Thursday, October 22, 2009

Flat Tire

**Our Street**




Here's a riddle for you: How many men does it take to change a flat tire? The Answer? I have no idea; it was too dark to count them. It was Ethipian New Years, September 11, Ethiopia's most celebrated and exciting holiday. To celebrate, I had gotten out of town a bit in my borrowed car. While on the way back to town that evening, I found a spot overlooking the countryside and valleys. It was already dusk, so I decided to watch the sunset and found a spot to pull off the road.


In Addis Ababa you see many foreigners. But you don't see many foreigners sitting beside a road outside of the city. The people walking by me thought I was a bit of a novelty, so I got to have several small conversations. Just as the sun was close to setting, a large group of boys approached me and began to talk. One spoke decent English, and I used the little Amharic I knew. We talked about the usual things--the US, what we're doing in Ethiopia, the holiday, and even sports. The group was probably 8 boys, all around 18 years old. We were enjoying our conversation so much that I didn't mind too much when a cloud blocked out the sun just before it set.


As it began to get dark, I decided I should get back into the city. We all shook hands, and they invited me to come back the next day for lunch. As I walked to the car, I noticed a completely flat tire. Flat tires are very common here. I've heard many stories of people going on a one hour drive and getting three flat tires. In our four months of driving, we've gotten four flat tires. Like every other time we've gotten a flat tire, other people have jumped to help us. So the group of boys quickly began helping me with the tire. I shouldn't say helping me---they wouldn't let me do anything! I got out the jack, and after a few minutes of cranking they said the jack wouldn't work; it was too old and rusted. They found a large, flat rock, put the jack on top, and tried again. Still no success. After a few more tries, one of the boys ran down the street and borrowed a jack from another car. Of course, the occupants of this second car all came and helped...in their holiday dress clothes!

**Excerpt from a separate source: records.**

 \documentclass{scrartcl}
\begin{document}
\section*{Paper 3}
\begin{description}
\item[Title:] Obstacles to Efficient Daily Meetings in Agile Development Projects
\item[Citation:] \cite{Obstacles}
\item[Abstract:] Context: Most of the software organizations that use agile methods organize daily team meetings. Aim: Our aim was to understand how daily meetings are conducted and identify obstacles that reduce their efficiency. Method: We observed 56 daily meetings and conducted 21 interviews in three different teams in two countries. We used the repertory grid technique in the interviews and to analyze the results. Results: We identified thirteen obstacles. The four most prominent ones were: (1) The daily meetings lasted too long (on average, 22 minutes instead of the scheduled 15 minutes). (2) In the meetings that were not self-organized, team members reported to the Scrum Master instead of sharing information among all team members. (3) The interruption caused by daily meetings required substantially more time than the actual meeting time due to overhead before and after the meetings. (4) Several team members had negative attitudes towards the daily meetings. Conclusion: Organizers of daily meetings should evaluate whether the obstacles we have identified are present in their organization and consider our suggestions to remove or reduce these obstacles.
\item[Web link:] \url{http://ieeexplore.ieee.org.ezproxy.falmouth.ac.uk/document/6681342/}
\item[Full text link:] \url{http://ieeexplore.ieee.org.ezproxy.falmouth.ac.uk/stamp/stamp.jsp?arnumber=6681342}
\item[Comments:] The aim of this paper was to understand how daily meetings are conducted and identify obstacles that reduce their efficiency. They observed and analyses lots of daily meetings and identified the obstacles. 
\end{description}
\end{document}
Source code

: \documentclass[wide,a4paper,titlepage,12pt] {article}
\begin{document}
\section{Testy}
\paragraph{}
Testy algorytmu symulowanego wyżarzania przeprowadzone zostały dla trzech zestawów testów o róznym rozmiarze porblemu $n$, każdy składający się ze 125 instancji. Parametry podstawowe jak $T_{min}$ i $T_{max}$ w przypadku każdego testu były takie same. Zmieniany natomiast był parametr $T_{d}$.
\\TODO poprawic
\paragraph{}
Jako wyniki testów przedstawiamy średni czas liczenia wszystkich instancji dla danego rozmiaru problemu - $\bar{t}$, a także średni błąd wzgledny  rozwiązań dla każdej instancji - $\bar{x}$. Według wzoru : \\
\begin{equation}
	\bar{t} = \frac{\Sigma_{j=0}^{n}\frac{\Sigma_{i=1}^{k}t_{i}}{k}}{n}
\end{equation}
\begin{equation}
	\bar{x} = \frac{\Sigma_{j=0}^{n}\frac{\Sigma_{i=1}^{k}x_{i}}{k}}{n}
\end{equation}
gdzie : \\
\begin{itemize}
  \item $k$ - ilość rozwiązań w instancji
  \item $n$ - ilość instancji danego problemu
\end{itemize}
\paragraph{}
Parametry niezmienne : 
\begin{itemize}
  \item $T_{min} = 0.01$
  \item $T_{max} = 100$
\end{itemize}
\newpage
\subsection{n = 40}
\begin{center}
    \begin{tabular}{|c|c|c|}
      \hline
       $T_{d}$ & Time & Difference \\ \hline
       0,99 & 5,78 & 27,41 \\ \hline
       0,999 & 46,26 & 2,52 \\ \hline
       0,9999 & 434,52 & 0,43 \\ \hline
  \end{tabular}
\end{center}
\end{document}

This second jack worked, but was too small and didn't raise the car up enough. Back to the large rock, which they again placed under the jack. More cranking, more crawling around on the dirt, more yells for the light (one cell phone light was all we had), and finally the car had four good tires. By the time it was done, the sun was down completely and an hour had passed. I had done virtually nothing, other than stand around hoping the jack wouldn't fail and crush someone.

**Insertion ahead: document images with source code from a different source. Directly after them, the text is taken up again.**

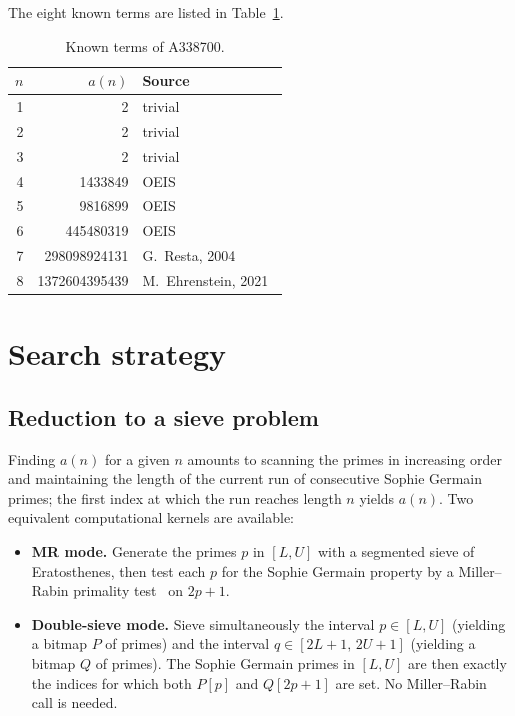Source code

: \documentclass[11pt,a4paper]{article}
\theoremstyle{definition}
\begin{document}
The eight known terms are listed in Table~\ref{tab:known}.

\begin{table}[ht]
\centering
\caption{Known terms of A338700.}
\label{tab:known}
\begin{tabular}{rrl}
\toprule
$n$ & $a(n)$ & Source \\
\midrule
1 & 2 & trivial \\
2 & 2 & trivial \\
3 & 2 & trivial \\
4 & \num{1433849} & OEIS \\
5 & \num{9816899} & OEIS \\
6 & \num{445480319} & OEIS \\
7 & \num{298098924131} & G.\ Resta, 2004~\cite{rivera-puzzle71} \\
8 & \num{1372604395439} & M.\ Ehrenstein, 2021~\cite{oeis-a338700} \\
\bottomrule
\end{tabular}
\end{table}

\section{Search strategy}

\subsection{Reduction to a sieve problem}

Finding $a(n)$ for a given $n$ amounts to scanning the primes in
increasing order and maintaining the length of the current run of
consecutive Sophie Germain primes; the first index at which the run
reaches length $n$ yields $a(n)$. Two equivalent computational kernels
are available:

\begin{itemize}
\item \textbf{MR mode.} Generate the primes $p$ in $[L,U]$ with a
segmented sieve of Eratosthenes, then test each $p$ for the Sophie
Germain property by a Miller--Rabin primality test~\cite{miller,miller-rabin} on $2p+1$.

\item \textbf{Double-sieve mode.} Sieve simultaneously the interval
$p \in [L,U]$ (yielding a bitmap $P$ of primes) and the interval
$q \in [2L+1,\,2U+1]$ (yielding a bitmap $Q$ of primes). The Sophie
Germain primes in $[L,U]$ are then exactly the indices for which both
$P[p]$ and $Q[2p+1]$ are set. No Miller--Rabin call is needed.
\end{itemize}
\end{document}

In Ethiopia when a foreigner has a problem, it's common for people to flock to the scene to help. Many want to be paid for their work, even if they just stood around watching. But this group of boys was different. They asked for nothing and simply wanted to help out their new friend. Just like these boys, most Ethiopians are exceedingly friendly and helpful. They will do all they can to help one another or even a complete stranger. While I gave them money to buy dinner together, they would have been perfectly happy receiving a simple thank you and wave as I drove back down the mountain. So how many men does it take to change a flat tire? In Ethiopia, it often takes a village!

Monday, October 5, 2009

And...We're Back!


*Photos: One photo is of Asher with Daddy on the airplane back to the US. The second is Asher flexing his muscles at the Beach at Lake Kanopolis in Kansas. We got to enjoy a bit of both summer and fall while in the States.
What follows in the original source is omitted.